What you need to know
- Children with autism may have medical conditions that are part of an underlying syndrome or that exist in combination with autism. It is important to treat underlying medical conditions, while considering the unique needs of a child who has autism.
- For example, if the child has seizures, they may require medication and an emergency plan for seizures. Or, they may need to know “the plan” in advance of blood work or a visit to the school nurse. It is important to work closely with families and doctors to learn about the child’s individualized medical needs.
- School age children with ASD may have multiple doctor and specialist visits to monitor medical conditions.
- Medications - There are no medications that can cure ASD or treat the core symptoms. However, there are medications that can help some people with ASD function better.
- Children with autism may have high energy levels, inability to focus, depression, or seizures. For those children, medication might be considered or be part of an existing plan.
- Some dietary treatments have been developed by reliable therapists. Many of these treatments do not have the scientific support needed for widespread recommendation. An unproven treatment might help one child, but may not help another.

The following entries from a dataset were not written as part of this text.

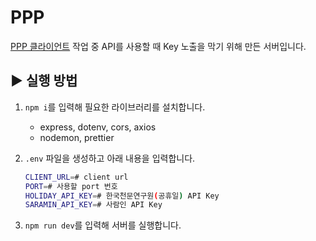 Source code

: # PPP

[PPP 클라이언트](https://github.com/ppyom/ppp) 작업 중 API를 사용할 때 Key 노출을 막기 위해 만든 서버입니다.

## ▶️ 실행 방법

1. `npm i`를 입력해 필요한 라이브러리를 설치합니다.

   - express, dotenv, cors, axios
   - nodemon, prettier

2. `.env` 파일을 생성하고 아래 내용을 입력합니다.

   ```bash
   CLIENT_URL=# client url
   PORT=# 사용할 port 번호
   HOLIDAY_API_KEY=# 한국천문연구원(공휴일) API Key
   SARAMIN_API_KEY=# 사람인 API Key
   ```

3. `npm run dev`를 입력해 서버를 실행합니다.

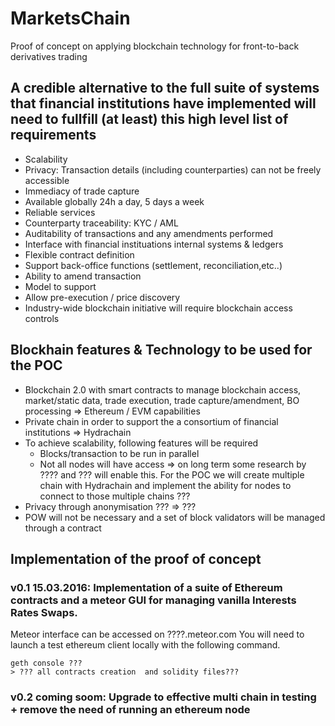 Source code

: # MarketsChain
Proof of concept on applying blockchain technology for front-to-back derivatives trading

## A credible alternative to the full suite of systems that financial institutions have implemented will need to fullfill (at least) this high level list of requirements
- Scalability
- Privacy: Transaction details (including counterparties) can not be freely accessible
- Immediacy of trade capture
- Available globally 24h a day, 5 days a week
- Reliable services
- Counterparty traceability: KYC / AML
- Auditability of transactions and any amendments performed
- Interface with financial instituations internal systems & ledgers
- Flexible contract definition
- Support back-office functions (settlement, reconciliation,etc..)
- Ability to amend transaction
- Model to support
- Allow pre-execution / price discovery
- Industry-wide blockchain initiative will require blockchain access controls

## Blockhain features & Technology to be used for the POC
- Blockchain 2.0 with smart contracts to manage blockchain access, market/static data, trade execution, trade capture/amendment, BO processing 
  => Ethereum / EVM capabilities
- Private chain in order to support the a consortium of financial institutions
  => Hydrachain
- To achieve scalability, following features will be required
  - Blocks/transaction to be run in parallel
  - Not all nodes will have access
  => on long term some research by ???? and ??? will enable this. For the POC we will create multiple chain with Hydrachain and implement the ability for nodes to connect to those multiple chains ???
- Privacy through anonymisation ???
  => ???
- POW will not be necessary and a set of block validators will be managed through a contract

## Implementation of the proof of concept
### v0.1 15.03.2016: Implementation of a suite of Ethereum contracts and a meteor GUI for managing vanilla Interests Rates Swaps.
Meteor interface can be accessed on ????.meteor.com
You will need to launch a test ethereum client locally with the following command.

```
geth console ???
> ??? all contracts creation  and solidity files???
```

### v0.2 coming soom: Upgrade to effective multi chain in testing + remove the need of running an ethereum node


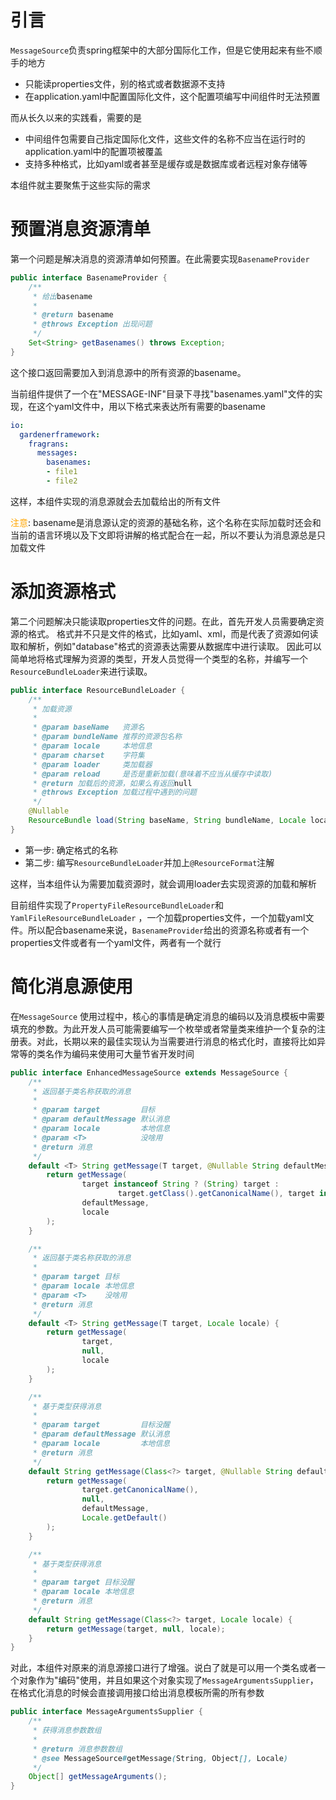 # 引言

`MessageSource`负责spring框架中的大部分国际化工作，但是它使用起来有些不顺手的地方

* 只能读properties文件，别的格式或者数据源不支持
* 在application.yaml中配置国际化文件，这个配置项编写中间组件时无法预置

而从长久以来的实践看，需要的是

* 中间组件包需要自己指定国际化文件，这些文件的名称不应当在运行时的application.yaml中的配置项被覆盖
* 支持多种格式，比如yaml或者甚至是缓存或是数据库或者远程对象存储等

本组件就主要聚焦于这些实际的需求

# 预置消息资源清单

第一个问题是解决消息的资源清单如何预置。在此需要实现`BasenameProvider`

```java
public interface BasenameProvider {
    /**
     * 给出basename
     *
     * @return basename
     * @throws Exception 出现问题
     */
    Set<String> getBasenames() throws Exception;
}
```

这个接口返回需要加入到消息源中的所有资源的basename。

当前组件提供了一个在"MESSAGE-INF"目录下寻找"basenames.yaml"文件的实现，在这个yaml文件中，用以下格式来表达所有需要的basename

```yaml
io:
  gardenerframework:
    fragrans:
      messages:
        basenames:
        - file1
        - file2
```

这样，本组件实现的消息源就会去加载给出的所有文件

<font color=orange>注意</font>: basename是消息源认定的资源的基础名称，这个名称在实际加载时还会和当前的语言环境以及下文即将讲解的格式配合在一起，所以不要认为消息源总是只加载文件

# 添加资源格式

第二个问题解决只能读取properties文件的问题。在此，首先开发人员需要确定资源的格式。 格式并不只是文件的格式，比如yaml、xml，而是代表了资源如何读取和解析，例如"database"格式的资源表达需要从数据库中进行读取。
因此可以简单地将格式理解为资源的类型，开发人员觉得一个类型的名称，并编写一个`ResourceBundleLoader`来进行读取。

```java
public interface ResourceBundleLoader {
    /**
     * 加载资源
     *
     * @param baseName   资源名
     * @param bundleName 推荐的资源包名称
     * @param locale     本地信息
     * @param charset    字符集
     * @param loader     类加载器
     * @param reload     是否是重新加载(意味着不应当从缓存中读取)
     * @return 加载后的资源，如果么有返回null
     * @throws Exception 加载过程中遇到的问题
     */
    @Nullable
    ResourceBundle load(String baseName, String bundleName, Locale locale, String charset, ClassLoader loader, boolean reload) throws Exception;
}
```

* 第一步: 确定格式的名称
* 第二步: 编写`ResourceBundleLoader`并加上`@ResourceFormat`注解

这样，当本组件认为需要加载资源时，就会调用loader去实现资源的加载和解析

目前组件实现了`PropertyFileResourceBundleLoader`和`YamlFileResourceBundleLoader`
，一个加载properties文件，一个加载yaml文件。所以配合basename来说，`BasenameProvider`给出的资源名称或者有一个properties文件或者有一个yaml文件，两者有一个就行

# 简化消息源使用

在`MessageSource`
使用过程中，核心的事情是确定消息的编码以及消息模板中需要填充的参数。为此开发人员可能需要编写一个枚举或者常量类来维护一个复杂的注册表。对此，长期以来的最佳实现认为当需要进行消息的格式化时，直接将比如异常等的类名作为编码来使用可大量节省开发时间

```java
public interface EnhancedMessageSource extends MessageSource {
    /**
     * 返回基于类名称获取的消息
     *
     * @param target         目标
     * @param defaultMessage 默认消息
     * @param locale         本地信息
     * @param <T>            没啥用
     * @return 消息
     */
    default <T> String getMessage(T target, @Nullable String defaultMessage, Locale locale) {
        return getMessage(
                target instanceof String ? (String) target :
                        target.getClass().getCanonicalName(), target instanceof MessageArgumentsSupplier ? ((MessageArgumentsSupplier) target).getMessageArguments() : null,
                defaultMessage,
                locale
        );
    }

    /**
     * 返回基于类名称获取的消息
     *
     * @param target 目标
     * @param locale 本地信息
     * @param <T>    没啥用
     * @return 消息
     */
    default <T> String getMessage(T target, Locale locale) {
        return getMessage(
                target,
                null,
                locale
        );
    }

    /**
     * 基于类型获得消息
     *
     * @param target         目标没醒
     * @param defaultMessage 默认消息
     * @param locale         本地信息
     * @return 消息
     */
    default String getMessage(Class<?> target, @Nullable String defaultMessage, Locale locale) {
        return getMessage(
                target.getCanonicalName(),
                null,
                defaultMessage,
                Locale.getDefault()
        );
    }

    /**
     * 基于类型获得消息
     *
     * @param target 目标没醒
     * @param locale 本地信息
     * @return 消息
     */
    default String getMessage(Class<?> target, Locale locale) {
        return getMessage(target, null, locale);
    }
}
```

对此，本组件对原来的消息源接口进行了增强。说白了就是可以用一个类名或者一个对象作为"编码"使用，并且如果这个对象实现了`MessageArgumentsSupplier`，在格式化消息的时候会直接调用接口给出消息模板所需的所有参数

```java
public interface MessageArgumentsSupplier {
    /**
     * 获得消息参数数组
     *
     * @return 消息参数数组
     * @see MessageSource#getMessage(String, Object[], Locale)
     */
    Object[] getMessageArguments();
}
``` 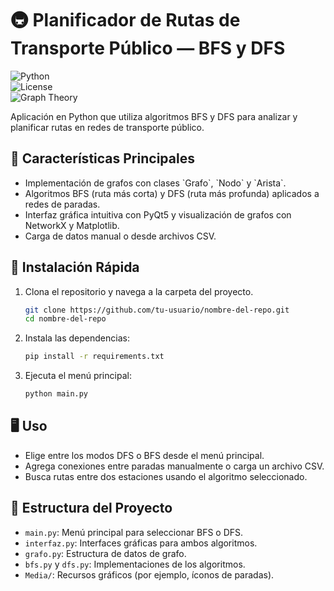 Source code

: # 🚇 Planificador de Rutas de Transporte Público — BFS y DFS


![Python](https://img.shields.io/badge/Python-3.8%2B-blue)  
![License](https://img.shields.io/badge/License-MIT-green)  
![Graph Theory](https://img.shields.io/badge/Graph%20Theory-BFS%20%7C%20DFS-red)

Aplicación en Python que utiliza algoritmos BFS y DFS para analizar y planificar rutas en redes de transporte público.

## 📌 Características Principales
- Implementación de grafos con clases \`Grafo\`, \`Nodo\` y \`Arista\`.
- Algoritmos BFS (ruta más corta) y DFS (ruta más profunda) aplicados a redes de paradas.
- Interfaz gráfica intuitiva con PyQt5 y visualización de grafos con NetworkX y Matplotlib.
- Carga de datos manual o desde archivos CSV.

## 🚀 Instalación Rápida
1. Clona el repositorio y navega a la carpeta del proyecto.

   ```bash
   git clone https://github.com/tu-usuario/nombre-del-repo.git
   cd nombre-del-repo
   ```

2. Instala las dependencias:

   ```bash
   pip install -r requirements.txt
   ```

3. Ejecuta el menú principal:

   ```bash
   python main.py
   ```

## 🖥️ Uso
- Elige entre los modos DFS o BFS desde el menú principal.
- Agrega conexiones entre paradas manualmente o carga un archivo CSV.
- Busca rutas entre dos estaciones usando el algoritmo seleccionado.

## 📂 Estructura del Proyecto
- `main.py`: Menú principal para seleccionar BFS o DFS.
- `interfaz.py`: Interfaces gráficas para ambos algoritmos.
- `grafo.py`: Estructura de datos de grafo.
- `bfs.py` y `dfs.py`: Implementaciones de los algoritmos.
- `Media/`: Recursos gráficos (por ejemplo, íconos de paradas). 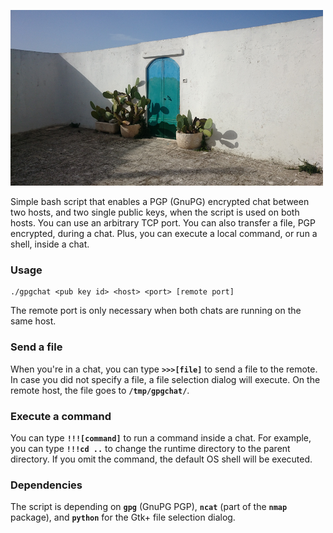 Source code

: ![alt text](https://raw.githubusercontent.com/nkoster/gpgchat/master/upload.png "gpgchat")

Simple bash script that enables a PGP (GnuPG) encrypted chat between two hosts,
and two single public keys, when the script is used on both hosts.
You can use an arbitrary TCP port.
You can also transfer a file, PGP encrypted, during a chat. Plus, you can execute
a local command, or run a shell, inside a chat.

### Usage
```
./gpgchat <pub key id> <host> <port> [remote port]
```
The remote port is only necessary when both chats are running on the same host.

### Send a file
When you're in a chat, you can type **`>>>[file]`** to send a file to the remote.
In case you did not specify a file, a file selection dialog will execute.
On the remote host, the file goes to **`/tmp/gpgchat/`**.

### Execute a command
You can type **`!!![command]`** to run a command inside a chat.
For example, you can type **`!!!cd ..`** to change the runtime directory
to the parent directory.
If you omit the command, the default OS shell will be executed.

### Dependencies
The script is depending on **`gpg`** (GnuPG PGP), **`ncat`** (part of
the **`nmap`** package), and **`python`** for the Gtk+ file selection dialog. 
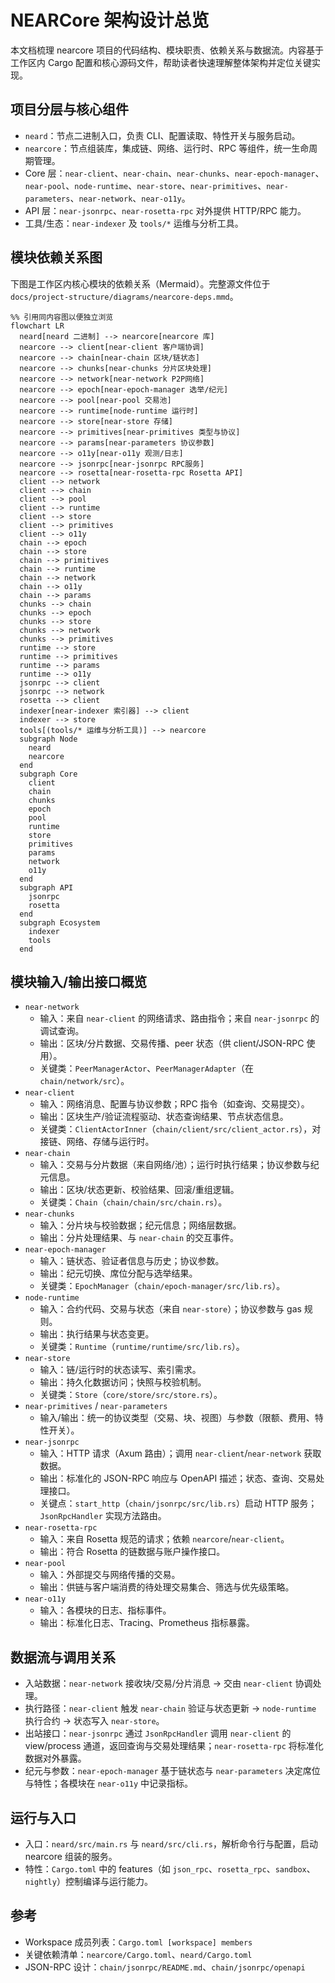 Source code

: # NEARCore 架构设计总览

本文档梳理 nearcore 项目的代码结构、模块职责、依赖关系与数据流。内容基于工作区内 Cargo 配置和核心源码文件，帮助读者快速理解整体架构并定位关键实现。

## 项目分层与核心组件
- `neard`：节点二进制入口，负责 CLI、配置读取、特性开关与服务启动。
- `nearcore`：节点组装库，集成链、网络、运行时、RPC 等组件，统一生命周期管理。
- Core 层：`near-client`、`near-chain`、`near-chunks`、`near-epoch-manager`、`near-pool`、`node-runtime`、`near-store`、`near-primitives`、`near-parameters`、`near-network`、`near-o11y`。
- API 层：`near-jsonrpc`、`near-rosetta-rpc` 对外提供 HTTP/RPC 能力。
- 工具/生态：`near-indexer` 及 `tools/*` 运维与分析工具。

## 模块依赖关系图
下图是工作区内核心模块的依赖关系（Mermaid）。完整源文件位于 `docs/project-structure/diagrams/nearcore-deps.mmd`。

```mermaid
%% 引用同内容图以便独立浏览
flowchart LR
  neard[neard 二进制] --> nearcore[nearcore 库]
  nearcore --> client[near-client 客户端协调]
  nearcore --> chain[near-chain 区块/链状态]
  nearcore --> chunks[near-chunks 分片区块处理]
  nearcore --> network[near-network P2P网络]
  nearcore --> epoch[near-epoch-manager 选举/纪元]
  nearcore --> pool[near-pool 交易池]
  nearcore --> runtime[node-runtime 运行时]
  nearcore --> store[near-store 存储]
  nearcore --> primitives[near-primitives 类型与协议]
  nearcore --> params[near-parameters 协议参数]
  nearcore --> o11y[near-o11y 观测/日志]
  nearcore --> jsonrpc[near-jsonrpc RPC服务]
  nearcore --> rosetta[near-rosetta-rpc Rosetta API]
  client --> network
  client --> chain
  client --> pool
  client --> runtime
  client --> store
  client --> primitives
  client --> o11y
  chain --> epoch
  chain --> store
  chain --> primitives
  chain --> runtime
  chain --> network
  chain --> o11y
  chain --> params
  chunks --> chain
  chunks --> epoch
  chunks --> store
  chunks --> network
  chunks --> primitives
  runtime --> store
  runtime --> primitives
  runtime --> params
  runtime --> o11y
  jsonrpc --> client
  jsonrpc --> network
  rosetta --> client
  indexer[near-indexer 索引器] --> client
  indexer --> store
  tools[(tools/* 运维与分析工具)] --> nearcore
  subgraph Node
    neard
    nearcore
  end
  subgraph Core
    client
    chain
    chunks
    epoch
    pool
    runtime
    store
    primitives
    params
    network
    o11y
  end
  subgraph API
    jsonrpc
    rosetta
  end
  subgraph Ecosystem
    indexer
    tools
  end
```

## 模块输入/输出接口概览
- `near-network`
  - 输入：来自 `near-client` 的网络请求、路由指令；来自 `near-jsonrpc` 的调试查询。
  - 输出：区块/分片数据、交易传播、peer 状态（供 client/JSON-RPC 使用）。
  - 关键类：`PeerManagerActor`、`PeerManagerAdapter`（在 `chain/network/src`）。
- `near-client`
  - 输入：网络消息、配置与协议参数；RPC 指令（如查询、交易提交）。
  - 输出：区块生产/验证流程驱动、状态查询结果、节点状态信息。
  - 关键类：`ClientActorInner`（`chain/client/src/client_actor.rs`），对接链、网络、存储与运行时。
- `near-chain`
  - 输入：交易与分片数据（来自网络/池）；运行时执行结果；协议参数与纪元信息。
  - 输出：区块/状态更新、校验结果、回滚/重组逻辑。
  - 关键类：`Chain`（`chain/chain/src/chain.rs`）。
- `near-chunks`
  - 输入：分片块与校验数据；纪元信息；网络层数据。
  - 输出：分片处理结果、与 `near-chain` 的交互事件。
- `near-epoch-manager`
  - 输入：链状态、验证者信息与历史；协议参数。
  - 输出：纪元切换、席位分配与选举结果。
  - 关键类：`EpochManager`（`chain/epoch-manager/src/lib.rs`）。
- `node-runtime`
  - 输入：合约代码、交易与状态（来自 `near-store`）；协议参数与 gas 规则。
  - 输出：执行结果与状态变更。
  - 关键类：`Runtime`（`runtime/runtime/src/lib.rs`）。
- `near-store`
  - 输入：链/运行时的状态读写、索引需求。
  - 输出：持久化数据访问；快照与校验机制。
  - 关键类：`Store`（`core/store/src/store.rs`）。
- `near-primitives` / `near-parameters`
  - 输入/输出：统一的协议类型（交易、块、视图）与参数（限额、费用、特性开关）。
- `near-jsonrpc`
  - 输入：HTTP 请求（Axum 路由）；调用 `near-client`/`near-network` 获取数据。
  - 输出：标准化的 JSON-RPC 响应与 OpenAPI 描述；状态、查询、交易处理接口。
  - 关键点：`start_http`（`chain/jsonrpc/src/lib.rs`）启动 HTTP 服务；`JsonRpcHandler` 实现方法路由。
- `near-rosetta-rpc`
  - 输入：来自 Rosetta 规范的请求；依赖 `nearcore`/`near-client`。
  - 输出：符合 Rosetta 的链数据与账户操作接口。
- `near-pool`
  - 输入：外部提交与网络传播的交易。
  - 输出：供链与客户端消费的待处理交易集合、筛选与优先级策略。
- `near-o11y`
  - 输入：各模块的日志、指标事件。
  - 输出：标准化日志、Tracing、Prometheus 指标暴露。

## 数据流与调用关系
- 入站数据：`near-network` 接收块/交易/分片消息 → 交由 `near-client` 协调处理。
- 执行路径：`near-client` 触发 `near-chain` 验证与状态更新 → `node-runtime` 执行合约 → 状态写入 `near-store`。
- 出站接口：`near-jsonrpc` 通过 `JsonRpcHandler` 调用 `near-client` 的 view/process 通道，返回查询与交易处理结果；`near-rosetta-rpc` 将标准化数据对外暴露。
- 纪元与参数：`near-epoch-manager` 基于链状态与 `near-parameters` 决定席位与特性；各模块在 `near-o11y` 中记录指标。

## 运行与入口
- 入口：`neard/src/main.rs` 与 `neard/src/cli.rs`，解析命令行与配置，启动 nearcore 组装的服务。
- 特性：`Cargo.toml` 中的 features（如 `json_rpc`、`rosetta_rpc`、`sandbox`、`nightly`）控制编译与运行能力。

## 参考
- Workspace 成员列表：`Cargo.toml [workspace] members`
- 关键依赖清单：`nearcore/Cargo.toml`、`neard/Cargo.toml`
- JSON-RPC 设计：`chain/jsonrpc/README.md`、`chain/jsonrpc/openapi`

- Many biomedical interventions call for changes in diet. Such changes include removing certain types of foods from a child’s diet and using vitamin or mineral supplements. Dietary treatments are based on the idea that food allergies or lack of vitamins and minerals cause symptoms of ASD. Some parents feel that dietary changes make a difference in how their child acts or feels.
- If a parent is thinking about changing a child’s diet, they should talk to the child’s doctor first. Parents can also talk with a nutritionist to be sure the child is getting important vitamins and minerals.
What you can do
- Be supportive of the parent’s wishes as far as dietary adjustments and their effect on their child’s behavior or condition.
- Consult a dietician on texture of foods and their effect on the child’s dietary intake if there are issues related to diet and texture of foods. An occupational therapist or speech therapist may be helpful with sensory issues related to food.
- Be aware if the child has seizures and if a seizure protocol is in place. Make sure the seizures are considered before field trips and during physical activity.
- A yearly check-up and studies as needed should occur in the child’s Medical Home.
- Be aware of any changes in behavior or mood that seem out of line with the situation and notify the parents.
- It is important to be aware of any academic changes. Contact parents when any differences are noticed.